La DSI de l'Académie de Versailles« Nous pensons que les outils de Lilie ont leur place dans l’établissement », ajoute Laurent Fouillard, pour qui un espace de collaboration et un système d’information comme celui de l’ENT est d’une utilité indiscutable. L’établissement a toujours suivi, aidé et accompagné le projet Lilie, même dans les moments difficiles. Lilie peut donc compter sur la bonne volonté des équipes pédagogiques, toujours prêtes à de nouvelles expérimentations. Le lycée peut également se prévaloir d’administrateurs réseau compétents, investis et fiables, capables non seulement d’intervenir pour la maintenance, mais également auprès des professeurs dans l’accompagnement à l’utilisation de l’ENT.

Du nouveau !

Pour espérer reconquérir les utilisateurs, et notamment les professeurs, Lilie ne doit pas simplement montrer que ce qui aurait dû fonctionner, fonctionne effectivement, il faut d’autres arguments pour convaincre, comme des fonctionnalités nouvelles.

Marcelo Rodrigo« Des évolutions notables sont au programme », précise Marcelo Rodrigo, qui a repris le projet ENT chez CGI il y a quelques mois. «  Nous avons corrigé de nombreux problèmes et stabilisé la solution, mais également travaillé autour d’améliorations pour donner une image agréable et différente de la solution ». Si les tests de fonctionnement sont réussis, c’est une Lilie toute neuve qui pourrait faire son apparition à la rentrée. « Il faut montrer que l’ENT a changé », soutient Pascal Cotentin.

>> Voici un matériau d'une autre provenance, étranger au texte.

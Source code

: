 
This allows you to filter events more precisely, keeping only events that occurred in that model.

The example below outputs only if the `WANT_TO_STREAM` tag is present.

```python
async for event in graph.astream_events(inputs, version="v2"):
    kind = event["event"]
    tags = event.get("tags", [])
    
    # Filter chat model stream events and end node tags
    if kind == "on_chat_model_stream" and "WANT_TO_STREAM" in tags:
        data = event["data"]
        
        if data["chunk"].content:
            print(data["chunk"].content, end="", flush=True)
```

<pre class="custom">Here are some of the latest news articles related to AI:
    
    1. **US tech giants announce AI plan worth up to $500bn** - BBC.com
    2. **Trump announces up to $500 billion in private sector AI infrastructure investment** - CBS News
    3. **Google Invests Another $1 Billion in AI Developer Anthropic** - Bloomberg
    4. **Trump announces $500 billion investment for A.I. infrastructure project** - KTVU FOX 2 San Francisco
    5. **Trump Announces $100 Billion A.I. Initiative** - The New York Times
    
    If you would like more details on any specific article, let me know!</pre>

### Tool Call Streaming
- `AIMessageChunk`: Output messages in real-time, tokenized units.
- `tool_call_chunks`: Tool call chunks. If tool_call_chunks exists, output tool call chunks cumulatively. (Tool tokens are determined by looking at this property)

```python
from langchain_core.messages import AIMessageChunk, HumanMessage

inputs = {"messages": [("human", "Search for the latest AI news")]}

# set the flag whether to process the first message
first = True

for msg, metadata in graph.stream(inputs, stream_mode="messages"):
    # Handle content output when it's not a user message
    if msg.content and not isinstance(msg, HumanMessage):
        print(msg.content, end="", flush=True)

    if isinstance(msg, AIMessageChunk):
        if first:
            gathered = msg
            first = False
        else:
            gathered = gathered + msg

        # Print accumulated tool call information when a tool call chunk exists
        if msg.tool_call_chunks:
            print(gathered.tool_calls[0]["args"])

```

L’enjeu à venir pour l’ENT sera donc d’une part de proposer de fonctionnalités nouvelles de grande qualité et d’autre part, de veiller à ce que toutes ces fonctionnalités puissent être utilisées correctement. De nouveaux transferts de compétences en direction des formateurs académiques et un accompagnement renforcé  vont être organisés par CGI, par la Mission Académique au Numérique Educatif (MANE)  et par la Direction des Services Informatiques de l’académie de Versailles afin que la rentrée se passe bien au niveau technique comme dans la prise en main de l’ENT, pour susciter à nouveau l’envie et les usages.